LAS VEGAS (AP) — Maybe Denny Hamlin can channel his fury over his $25,000 fine from NASCAR into a fast finish at the Las Vegas Motor Speedway.
Hamlin got docked for his pessimistic comments about the new Gen-6 car, and his anger over the decision overshadowed the week leading up to NASCAR's third race in an already interesting season.
While Hamlin stewed and refused to pay the fine, most drivers think Sunday is their first real chance to test their new rides on the intermediate tracks they're built to race.
The Vegas race is a bit too early in the season for gambling, however. While most teams are still brimming with optimism after the first two races of the season at Daytona and Phoenix, some drivers think it's not too early to start worrying about the overall standings.
"It's so important to get that momentum and the points base established," Clint Bowyer said. "We've already seen teams struggle the very first two races and get themselves behind."
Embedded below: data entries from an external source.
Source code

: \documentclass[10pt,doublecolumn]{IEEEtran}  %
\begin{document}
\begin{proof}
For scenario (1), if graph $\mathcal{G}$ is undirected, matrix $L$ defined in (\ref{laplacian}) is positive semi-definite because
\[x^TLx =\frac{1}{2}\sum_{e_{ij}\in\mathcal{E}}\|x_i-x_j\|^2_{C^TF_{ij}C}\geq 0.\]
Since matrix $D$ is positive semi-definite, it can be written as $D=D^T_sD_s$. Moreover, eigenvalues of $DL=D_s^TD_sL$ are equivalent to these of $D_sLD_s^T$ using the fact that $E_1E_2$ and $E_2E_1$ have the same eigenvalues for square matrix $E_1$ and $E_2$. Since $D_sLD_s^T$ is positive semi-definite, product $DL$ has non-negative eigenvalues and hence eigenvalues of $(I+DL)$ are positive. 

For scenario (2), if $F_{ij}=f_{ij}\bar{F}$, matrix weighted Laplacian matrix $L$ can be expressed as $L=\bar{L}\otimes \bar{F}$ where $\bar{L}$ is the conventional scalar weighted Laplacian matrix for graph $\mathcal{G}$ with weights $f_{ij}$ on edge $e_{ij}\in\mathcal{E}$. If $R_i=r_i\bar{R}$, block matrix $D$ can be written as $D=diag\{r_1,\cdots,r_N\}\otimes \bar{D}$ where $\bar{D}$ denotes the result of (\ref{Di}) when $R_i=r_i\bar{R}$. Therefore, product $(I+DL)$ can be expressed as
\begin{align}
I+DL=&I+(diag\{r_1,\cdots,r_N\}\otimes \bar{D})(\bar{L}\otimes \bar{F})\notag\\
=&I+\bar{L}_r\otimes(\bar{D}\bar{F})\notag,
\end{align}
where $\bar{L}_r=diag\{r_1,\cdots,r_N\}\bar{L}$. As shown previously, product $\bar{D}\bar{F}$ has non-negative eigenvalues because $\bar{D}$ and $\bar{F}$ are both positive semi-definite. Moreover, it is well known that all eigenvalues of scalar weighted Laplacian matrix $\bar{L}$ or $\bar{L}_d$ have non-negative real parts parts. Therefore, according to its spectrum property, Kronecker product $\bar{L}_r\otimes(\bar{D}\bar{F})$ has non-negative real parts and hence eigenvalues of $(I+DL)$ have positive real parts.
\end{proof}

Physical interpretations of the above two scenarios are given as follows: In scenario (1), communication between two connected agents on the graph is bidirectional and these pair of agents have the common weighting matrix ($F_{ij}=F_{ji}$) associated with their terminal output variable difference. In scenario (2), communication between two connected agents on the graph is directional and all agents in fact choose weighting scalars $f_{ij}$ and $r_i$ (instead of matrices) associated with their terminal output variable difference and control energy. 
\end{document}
Brad Keselowski was awarded the Vegas pole after rain scrubbed Friday's qualifying session, putting him in prime position for his first top-10 finish in Vegas.
"The way our car has been running the last two weeks, and off of what I saw in practice, I feel like we're in position to hopefully keep (first place) for a very long time in this race, and hopefully close it out," Keselowski said.
After coming in third in Phoenix, Hamlin clearly knows what he's doing in the new car, despite his worries about the car's development. But so does Jimmie Johnson, the four-time Las Vegas champion who followed up his Daytona 500 victory with a second-place finish last week.
"One-one would be dominant," said Johnson, the only active driver averaging a top-10 finish in Vegas. "One-two is competitive."
There's no shortage of star power in Las Vegas. Defending champion Tony Stewart could use a strong effort after a slow start in the first two races, while Danica Patrick will start 37th.